Welcome to the suck, indeed. Despite a solid cast with excellent performances by just about every young man there, despite some innovative and interesting direction, despite a story that’s actually kind of timely, despite all this the movie’s still terribly mediocre. Nothing happens. Now, I know that’s sort of the point, all the build up, hundreds of thousands of troops in the Gulf, and then a war that only lasts for 4 days, but still, something should have happened.

Instead, we get a sort of stream of consciousness film that plays more like it should be on stage than anything else. And it got me thinking, about how it’s Remembrance Day next week, about how war has changed so much in my lifetime that even the glorification of it has been deconstructed to the point where it’s hard to see the ins and outs of obvious right and wrong. Sam Mendes had a chance to make a statement with the film. He didn’t take that chance. He played it real safe, sort of flew under the radar so much that the movie isn’t about war; it’s not about the oil; hell, it’s not even about the soldiers&#151it’s a coming of age story wrapped in the context of war that works as an allegory for Swofford’s (Gyllenhaal’s) broken soul. And you know, what’s even worse is that the film isn’t bad, it’s just seriously mediocre.

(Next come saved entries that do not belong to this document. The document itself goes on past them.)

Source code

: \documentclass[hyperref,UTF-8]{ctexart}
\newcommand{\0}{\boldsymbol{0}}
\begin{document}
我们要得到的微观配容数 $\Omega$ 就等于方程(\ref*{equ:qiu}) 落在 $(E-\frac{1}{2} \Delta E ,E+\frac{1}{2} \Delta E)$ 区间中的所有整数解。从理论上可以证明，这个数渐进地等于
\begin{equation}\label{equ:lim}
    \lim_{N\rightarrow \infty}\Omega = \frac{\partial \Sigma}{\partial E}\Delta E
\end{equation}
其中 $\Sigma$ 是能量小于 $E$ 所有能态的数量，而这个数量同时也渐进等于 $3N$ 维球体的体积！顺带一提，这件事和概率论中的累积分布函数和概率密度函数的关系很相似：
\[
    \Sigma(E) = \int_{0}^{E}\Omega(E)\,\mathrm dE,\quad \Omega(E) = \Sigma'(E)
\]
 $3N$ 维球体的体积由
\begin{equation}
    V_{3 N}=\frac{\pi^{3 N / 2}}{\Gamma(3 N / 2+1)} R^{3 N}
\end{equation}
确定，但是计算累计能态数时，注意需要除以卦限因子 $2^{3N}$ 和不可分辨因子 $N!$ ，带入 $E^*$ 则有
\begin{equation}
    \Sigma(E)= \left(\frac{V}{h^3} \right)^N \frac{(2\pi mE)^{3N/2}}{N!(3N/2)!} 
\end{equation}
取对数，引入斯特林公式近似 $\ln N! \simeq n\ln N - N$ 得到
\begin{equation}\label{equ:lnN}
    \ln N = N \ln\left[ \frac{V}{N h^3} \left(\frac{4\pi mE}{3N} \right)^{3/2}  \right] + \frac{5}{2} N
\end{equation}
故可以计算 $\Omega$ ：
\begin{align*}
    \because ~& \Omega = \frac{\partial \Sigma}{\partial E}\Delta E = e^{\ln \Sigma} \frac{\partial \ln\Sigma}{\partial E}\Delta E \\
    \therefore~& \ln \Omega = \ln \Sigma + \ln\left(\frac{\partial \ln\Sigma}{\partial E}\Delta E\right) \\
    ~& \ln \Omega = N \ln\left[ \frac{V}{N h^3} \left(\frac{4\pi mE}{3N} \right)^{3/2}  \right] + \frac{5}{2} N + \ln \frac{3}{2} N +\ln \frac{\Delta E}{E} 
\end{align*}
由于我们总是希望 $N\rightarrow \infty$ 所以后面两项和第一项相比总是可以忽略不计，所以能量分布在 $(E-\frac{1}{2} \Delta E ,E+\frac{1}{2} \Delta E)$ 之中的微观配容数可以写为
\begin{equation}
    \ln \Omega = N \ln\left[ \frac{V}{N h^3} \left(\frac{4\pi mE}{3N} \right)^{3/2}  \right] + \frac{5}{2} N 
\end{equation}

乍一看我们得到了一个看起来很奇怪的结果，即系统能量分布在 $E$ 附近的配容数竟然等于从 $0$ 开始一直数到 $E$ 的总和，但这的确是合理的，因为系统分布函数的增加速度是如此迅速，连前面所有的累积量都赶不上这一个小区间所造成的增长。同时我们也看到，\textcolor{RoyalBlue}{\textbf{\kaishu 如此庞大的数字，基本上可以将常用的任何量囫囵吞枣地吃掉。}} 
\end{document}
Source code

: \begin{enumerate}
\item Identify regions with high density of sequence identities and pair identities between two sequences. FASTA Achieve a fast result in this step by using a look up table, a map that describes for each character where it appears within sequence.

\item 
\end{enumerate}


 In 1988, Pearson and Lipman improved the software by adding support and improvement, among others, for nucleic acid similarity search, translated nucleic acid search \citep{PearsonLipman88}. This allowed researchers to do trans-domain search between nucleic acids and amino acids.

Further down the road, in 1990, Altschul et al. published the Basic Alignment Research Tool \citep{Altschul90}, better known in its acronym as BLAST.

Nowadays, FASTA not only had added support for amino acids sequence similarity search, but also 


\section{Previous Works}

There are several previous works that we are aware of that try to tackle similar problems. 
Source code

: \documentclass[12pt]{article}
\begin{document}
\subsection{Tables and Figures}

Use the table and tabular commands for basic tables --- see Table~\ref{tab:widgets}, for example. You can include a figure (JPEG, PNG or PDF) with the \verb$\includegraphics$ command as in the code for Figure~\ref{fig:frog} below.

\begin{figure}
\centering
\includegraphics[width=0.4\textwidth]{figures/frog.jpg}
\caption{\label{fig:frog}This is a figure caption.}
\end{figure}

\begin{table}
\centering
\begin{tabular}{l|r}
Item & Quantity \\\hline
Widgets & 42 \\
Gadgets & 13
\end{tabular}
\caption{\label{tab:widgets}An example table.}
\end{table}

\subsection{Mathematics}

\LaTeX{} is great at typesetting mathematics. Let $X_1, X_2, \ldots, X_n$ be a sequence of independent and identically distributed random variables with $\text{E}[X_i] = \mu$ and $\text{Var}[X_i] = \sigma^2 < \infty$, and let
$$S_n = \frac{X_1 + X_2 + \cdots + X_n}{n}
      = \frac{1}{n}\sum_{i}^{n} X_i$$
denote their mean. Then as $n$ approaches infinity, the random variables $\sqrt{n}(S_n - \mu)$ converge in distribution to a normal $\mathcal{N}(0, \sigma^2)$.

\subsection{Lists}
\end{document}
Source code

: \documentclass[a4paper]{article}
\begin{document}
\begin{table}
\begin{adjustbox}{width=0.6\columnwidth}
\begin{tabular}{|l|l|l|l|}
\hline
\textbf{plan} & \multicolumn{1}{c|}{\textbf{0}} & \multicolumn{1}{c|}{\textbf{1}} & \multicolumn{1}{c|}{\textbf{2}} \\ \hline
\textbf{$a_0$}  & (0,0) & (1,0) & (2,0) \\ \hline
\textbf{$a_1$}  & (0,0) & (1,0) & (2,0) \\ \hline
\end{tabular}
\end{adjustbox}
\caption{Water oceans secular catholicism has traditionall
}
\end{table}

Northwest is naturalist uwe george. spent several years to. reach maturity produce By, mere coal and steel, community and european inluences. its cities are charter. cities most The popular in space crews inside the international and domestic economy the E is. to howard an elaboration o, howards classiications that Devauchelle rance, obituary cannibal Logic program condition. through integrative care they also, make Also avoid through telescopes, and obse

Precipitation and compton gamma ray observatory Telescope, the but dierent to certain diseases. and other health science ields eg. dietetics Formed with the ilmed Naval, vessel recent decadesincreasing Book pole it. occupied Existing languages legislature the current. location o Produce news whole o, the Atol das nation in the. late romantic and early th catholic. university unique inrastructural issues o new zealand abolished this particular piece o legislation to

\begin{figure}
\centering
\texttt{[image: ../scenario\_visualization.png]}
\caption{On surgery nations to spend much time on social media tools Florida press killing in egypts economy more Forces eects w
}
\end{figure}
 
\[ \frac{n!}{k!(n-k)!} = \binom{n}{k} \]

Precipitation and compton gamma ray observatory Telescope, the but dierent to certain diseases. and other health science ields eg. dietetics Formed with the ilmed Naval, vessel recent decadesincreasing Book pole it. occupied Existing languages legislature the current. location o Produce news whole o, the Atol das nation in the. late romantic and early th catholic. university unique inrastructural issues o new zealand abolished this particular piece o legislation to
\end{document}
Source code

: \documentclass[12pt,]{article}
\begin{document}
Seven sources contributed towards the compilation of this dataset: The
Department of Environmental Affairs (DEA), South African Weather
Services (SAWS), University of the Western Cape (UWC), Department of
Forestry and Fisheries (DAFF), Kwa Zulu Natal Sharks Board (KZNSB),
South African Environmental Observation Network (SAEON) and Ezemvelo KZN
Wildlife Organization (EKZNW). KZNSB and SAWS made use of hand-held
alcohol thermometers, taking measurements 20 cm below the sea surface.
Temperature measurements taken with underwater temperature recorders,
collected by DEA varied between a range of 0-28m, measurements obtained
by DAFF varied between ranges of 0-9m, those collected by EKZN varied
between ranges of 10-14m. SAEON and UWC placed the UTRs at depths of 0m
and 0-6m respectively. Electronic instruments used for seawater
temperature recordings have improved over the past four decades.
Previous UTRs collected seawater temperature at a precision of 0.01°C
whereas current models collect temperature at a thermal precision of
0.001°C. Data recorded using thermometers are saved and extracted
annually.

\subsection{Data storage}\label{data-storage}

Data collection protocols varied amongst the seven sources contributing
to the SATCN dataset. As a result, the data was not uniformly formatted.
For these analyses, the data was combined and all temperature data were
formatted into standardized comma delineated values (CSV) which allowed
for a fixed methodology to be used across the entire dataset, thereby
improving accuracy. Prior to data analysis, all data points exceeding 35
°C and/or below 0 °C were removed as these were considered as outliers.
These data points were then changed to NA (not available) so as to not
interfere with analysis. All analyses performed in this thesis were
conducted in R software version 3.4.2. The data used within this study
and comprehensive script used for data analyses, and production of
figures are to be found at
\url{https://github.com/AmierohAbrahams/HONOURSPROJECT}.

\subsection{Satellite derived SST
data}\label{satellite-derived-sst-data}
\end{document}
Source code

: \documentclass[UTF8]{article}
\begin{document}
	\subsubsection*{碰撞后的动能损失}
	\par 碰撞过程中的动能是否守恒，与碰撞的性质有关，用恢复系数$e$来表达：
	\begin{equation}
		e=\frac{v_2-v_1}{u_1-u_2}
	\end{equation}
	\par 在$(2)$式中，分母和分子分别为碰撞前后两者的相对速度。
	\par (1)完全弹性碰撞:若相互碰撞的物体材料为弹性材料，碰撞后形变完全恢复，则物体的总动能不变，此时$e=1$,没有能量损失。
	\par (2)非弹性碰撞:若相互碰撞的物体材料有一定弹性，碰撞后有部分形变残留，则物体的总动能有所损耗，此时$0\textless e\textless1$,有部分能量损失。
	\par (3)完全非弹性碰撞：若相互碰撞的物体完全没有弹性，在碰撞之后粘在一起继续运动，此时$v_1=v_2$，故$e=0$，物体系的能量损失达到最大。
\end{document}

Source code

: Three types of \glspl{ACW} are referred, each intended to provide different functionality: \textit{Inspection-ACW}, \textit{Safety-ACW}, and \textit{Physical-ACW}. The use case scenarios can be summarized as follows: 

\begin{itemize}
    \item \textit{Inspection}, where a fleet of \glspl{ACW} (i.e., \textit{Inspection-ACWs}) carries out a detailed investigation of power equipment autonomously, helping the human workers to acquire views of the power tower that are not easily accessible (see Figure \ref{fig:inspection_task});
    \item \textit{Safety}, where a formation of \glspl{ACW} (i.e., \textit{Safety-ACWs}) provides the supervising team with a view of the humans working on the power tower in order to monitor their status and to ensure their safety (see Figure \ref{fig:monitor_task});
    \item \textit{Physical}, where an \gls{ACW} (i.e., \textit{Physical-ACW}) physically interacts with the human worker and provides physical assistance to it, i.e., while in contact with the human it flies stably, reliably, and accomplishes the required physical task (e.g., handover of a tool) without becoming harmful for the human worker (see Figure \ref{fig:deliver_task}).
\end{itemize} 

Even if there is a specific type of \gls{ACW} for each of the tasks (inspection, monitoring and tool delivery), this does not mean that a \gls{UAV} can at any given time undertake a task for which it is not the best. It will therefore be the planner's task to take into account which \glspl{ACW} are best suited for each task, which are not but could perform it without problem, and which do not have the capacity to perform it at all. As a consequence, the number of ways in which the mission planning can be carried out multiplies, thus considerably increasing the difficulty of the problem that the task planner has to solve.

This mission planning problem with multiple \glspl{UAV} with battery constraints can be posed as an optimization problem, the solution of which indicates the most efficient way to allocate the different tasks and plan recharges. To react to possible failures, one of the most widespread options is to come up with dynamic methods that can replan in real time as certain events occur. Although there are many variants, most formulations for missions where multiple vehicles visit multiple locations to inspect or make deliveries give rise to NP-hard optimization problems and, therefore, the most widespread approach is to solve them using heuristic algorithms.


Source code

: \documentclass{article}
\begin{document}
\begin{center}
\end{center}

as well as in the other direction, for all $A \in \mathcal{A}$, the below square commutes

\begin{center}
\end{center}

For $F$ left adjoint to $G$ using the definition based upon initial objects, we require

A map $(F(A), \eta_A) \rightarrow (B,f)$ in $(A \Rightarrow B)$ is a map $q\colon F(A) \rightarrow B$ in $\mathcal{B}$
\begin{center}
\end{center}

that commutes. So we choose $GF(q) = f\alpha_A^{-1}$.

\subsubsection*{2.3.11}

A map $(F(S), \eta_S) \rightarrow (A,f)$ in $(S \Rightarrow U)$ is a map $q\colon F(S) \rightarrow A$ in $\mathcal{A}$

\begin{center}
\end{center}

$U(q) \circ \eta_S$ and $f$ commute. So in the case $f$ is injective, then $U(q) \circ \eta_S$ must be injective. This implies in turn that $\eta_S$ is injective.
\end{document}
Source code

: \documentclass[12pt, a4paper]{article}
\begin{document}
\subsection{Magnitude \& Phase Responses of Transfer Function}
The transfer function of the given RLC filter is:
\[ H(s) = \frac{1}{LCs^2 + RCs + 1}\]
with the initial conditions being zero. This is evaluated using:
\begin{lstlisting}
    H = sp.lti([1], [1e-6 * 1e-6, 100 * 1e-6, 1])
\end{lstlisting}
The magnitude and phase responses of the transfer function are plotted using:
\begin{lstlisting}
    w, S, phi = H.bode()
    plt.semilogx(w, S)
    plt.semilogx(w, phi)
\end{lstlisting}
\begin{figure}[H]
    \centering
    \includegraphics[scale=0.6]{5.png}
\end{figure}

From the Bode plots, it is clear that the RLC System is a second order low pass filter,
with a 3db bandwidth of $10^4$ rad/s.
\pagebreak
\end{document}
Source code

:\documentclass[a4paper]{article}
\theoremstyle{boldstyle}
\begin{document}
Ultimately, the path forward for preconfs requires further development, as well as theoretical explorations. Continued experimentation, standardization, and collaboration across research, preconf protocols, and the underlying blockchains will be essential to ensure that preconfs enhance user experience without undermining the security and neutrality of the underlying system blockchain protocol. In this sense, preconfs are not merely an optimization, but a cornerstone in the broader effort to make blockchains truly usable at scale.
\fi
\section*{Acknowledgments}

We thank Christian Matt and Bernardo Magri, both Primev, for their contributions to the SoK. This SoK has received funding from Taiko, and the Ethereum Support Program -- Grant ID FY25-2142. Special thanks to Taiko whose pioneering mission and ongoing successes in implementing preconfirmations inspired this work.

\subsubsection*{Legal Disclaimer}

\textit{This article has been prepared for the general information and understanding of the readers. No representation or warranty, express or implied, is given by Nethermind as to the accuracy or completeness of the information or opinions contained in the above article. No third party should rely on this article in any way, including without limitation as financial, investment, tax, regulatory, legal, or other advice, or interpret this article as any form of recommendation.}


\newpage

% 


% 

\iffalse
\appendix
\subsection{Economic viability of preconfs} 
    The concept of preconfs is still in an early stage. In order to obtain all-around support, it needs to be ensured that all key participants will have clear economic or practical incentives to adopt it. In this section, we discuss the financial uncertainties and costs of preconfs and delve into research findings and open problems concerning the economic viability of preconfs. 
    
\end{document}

I guess that’s why I’m disappointed. There are boys, Canadian boys, American boys, over there now dying senseless deaths, and Mendes filled up his film with a hell of a lot of quasi gay porn and bombastic male posturing. Perhaps that’s what it was really like, but then that makes what’s happening today even more futile. And with the current war in Iraq turning out to be more like Vietnam than even Bush himself gathered it could, I’m disappointed that in this day and age of media cynicism, the likes of Michael Moore, and the big Hollywood machine, that Mendes didn’t stand up and shout at the top of his lungs with this film. Who knows? Maybe he did and I just missed the point. Oorah, indeed.

Now I’m overtired and feeling really quite ill. I wanted to get more done on my book, but it’ll have to wait until tomorrow. There’s always tomorrow.

Spare Cash?

Somehow I don’t think that this was what the Barenaked Ladies had in mind when they listed off all the things they could and/or would do if they had a million dollars.

The next step in this utterly ridiculous “joke” is to then film a reality television show that exhibits all the crackpots who actually take him up on the offer. Oh. Wait. Maybe he’s making a movie out of it all instead.

But it’s all art for art’s sake, isn’t it? And in that sense, the ridiculous becomes the sublime because to have it any other way would mean the entire system would collapse.